Em verão quente de 1965, Robert Kincaid encontra Francesca Johnson.

Não existe estação melhor para romances arrebatadores do que o Verão. E foi assim com o fotógrafo do National Geografic e a esposa de um fazendeiro de Iowa. Foi um encontro único e inspirador. 
Caso você pense que este romance é um clichê romântico ou um livro para senhoras desocupadas ou solteiras sonhadores; digo-lhe que estás completamente errado, equivocado leitor. 

Que insensatez a minha tentar escrever ainda eufórica! 

As Pontes de Madison é um romance sobrenatural; o encontro de duas pessoas marcado pelo dever e pelo desejo. A fala de Francesca sobre  o amor que sente por Robert versus a responsabilidade que tem para com a sua família é único. E isso é o há de mais profundo sobre Francesca - ela passa quase toda a história quieta, apenas representada pelo desejo que sente por Robert. Ele é articular ao falar, expressa sua opinião sobre si e sobre a sociedade que passa pela transformação robótica em detrimento ao homem. Francesca se cala. Em um de seus pensamentos, ela afirma que uma simples moradora do interior não tem muito a dizer sobre a vida perto de tudo o Robert viveu. 
Talvez seja por isso que em sua conversa com o amante sobre como agir antes de sexta-feira chegar deixa uma impressão forte sobre a personalidade desta italiana.

Eu quero acreditar que exista romances como o que houve entre Robert e Francesca. A vida não pode ser apenas uma passagem pueril com relações frívolas.
Acho que eu entendo um pouco sobre o que Robert quer dizer quando se denomina como "o último cowboy". 

Eu já havia assistido ao filme e chorado. Mas o livro é surreal. 
Eu lembro quando minha mãe disse que chorou quando leu a carta de Robert no final do livro. Eu solucei entre lágrimas.

Omnia Vanitas. 💀

P.S.: Só para informar que a autoridade da obra (Robert James Waller) é fotógrafo; portanto, as descrições de fotografia são verídicas e impressionantes. A dedicação de um fotógrafo nos idos dos anos 60 comparados com a era digital é água e vinho. A nostalgia da máquina com filme, a espera pela luz certa, a paciência em esperar pelo momento certo, a busca com uma iluminação favorável para o conjunto da imagem, a produção de um filme - toda essa técnica é muito singular para os dias atuais. 

4 de janeiro de 2019

Resoluções de Ano Novo..

Canasvieiras/Florianópolis - 01 de outubro de 2017 (domingo)


Olá, esperançoso leitor!

Mais um ano começou e novas promessas foram feitas.

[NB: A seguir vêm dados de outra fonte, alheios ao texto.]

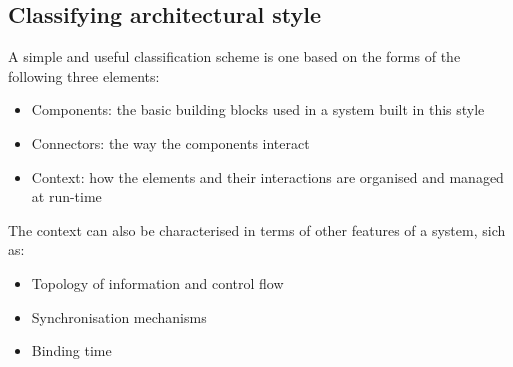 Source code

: \documentclass{article}[18pt]
\begin{document}
\subsection{Classifying architectural style}
A simple and useful classification scheme is one based on the forms of the following three elements:
\begin{itemize}
	\item Components: the basic building blocks used in a system built in this style
	\item Connectors: the way the components interact
	\item Context: how the elements and their interactions are organised and managed at run-time
\end{itemize}
The context can also be characterised in terms of other features of a system, sich as:
\begin{itemize}
	\item Topology of information and control flow
	\item Synchronisation mechanisms
	\item Binding time
\end{itemize}
\end{document}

No dia 31/12/18, marido e eu fomos para a praia encontrar um grupo de amigos. E, no meio das conversas e distrações, um amigo colocou o celular em cima de uma caixa térmica, ligou a câmera e disse que todos deveriam prometer alguma mudança para o ano seguinte. Foi muito divertido. Houve quem prometeu emagrecer, dirigir, frequentar a academia... Minhas promessas foram três:

- fazer natação.
- comprar menos livros.
- ler os autores que tenho.

E lá veio 2019, celebrado com esperança nos corações e lindos fogos de artifício.

Logo no dia dia seguinte (01/01) fui para a praia bem cedo para aproveitar a breve calmaria da temporada de verão. Raramente, eu entro no mar para tomar banho - apesar de amar a prática de nadar. Nesse dia eu fui para o mar. Quando saí, brinquei com o marido dizendo que já estava cumprindo minha primeira promessa de ano novo. 
Quarta-feira eu retornei ao trabalho no Sebo. Dia quente. Muito quente. E, por ser temporada de verão, o trânsito esta estressante. 
Em casa, depois de regar minhas plantas, convidei meu marido para uma caminhada na praia. Ele estava exausto e preferiu ficar em casa. Da minha parte, coloquei meu biquíni, me vesti e fui caminhar. 
A praia estava cheia, mas não lotada - como de costume nesta época. Deixei minha roupa e chinelos em um lugar seguro e fui para o mar. Uma delícia - mesmo com tanto vento. 
Ontem, dia 03, repeti a dose. Já estava começando a anoitecer quando cheguei na praia. Deixei meus pertences em um lugar seguro (perto de um casal de velhinhos) e fui nadar. Mar calmo. Uma delícia. Eu me senti abençoada por ter a oportunidade de tirar todo o estres do dia (que é  correr de um lado para o outro neste calor intenso). Deixar o mar tirar todo o suor do dia, toda a correria; poder me refrescar e acalmar o ânimo que estava nervoso. Nadei. Boei. Contemplei a vista da trovoada que estava se formando (e chegou na madrugada). O barulho da praia nem importava mais porque eu estava relaxada. 
E, caminhar para casa não precisa de pressa.
Agora, estou contando os minutos para sair daquele ônibus cheio e poder me jogar no mar...de novo.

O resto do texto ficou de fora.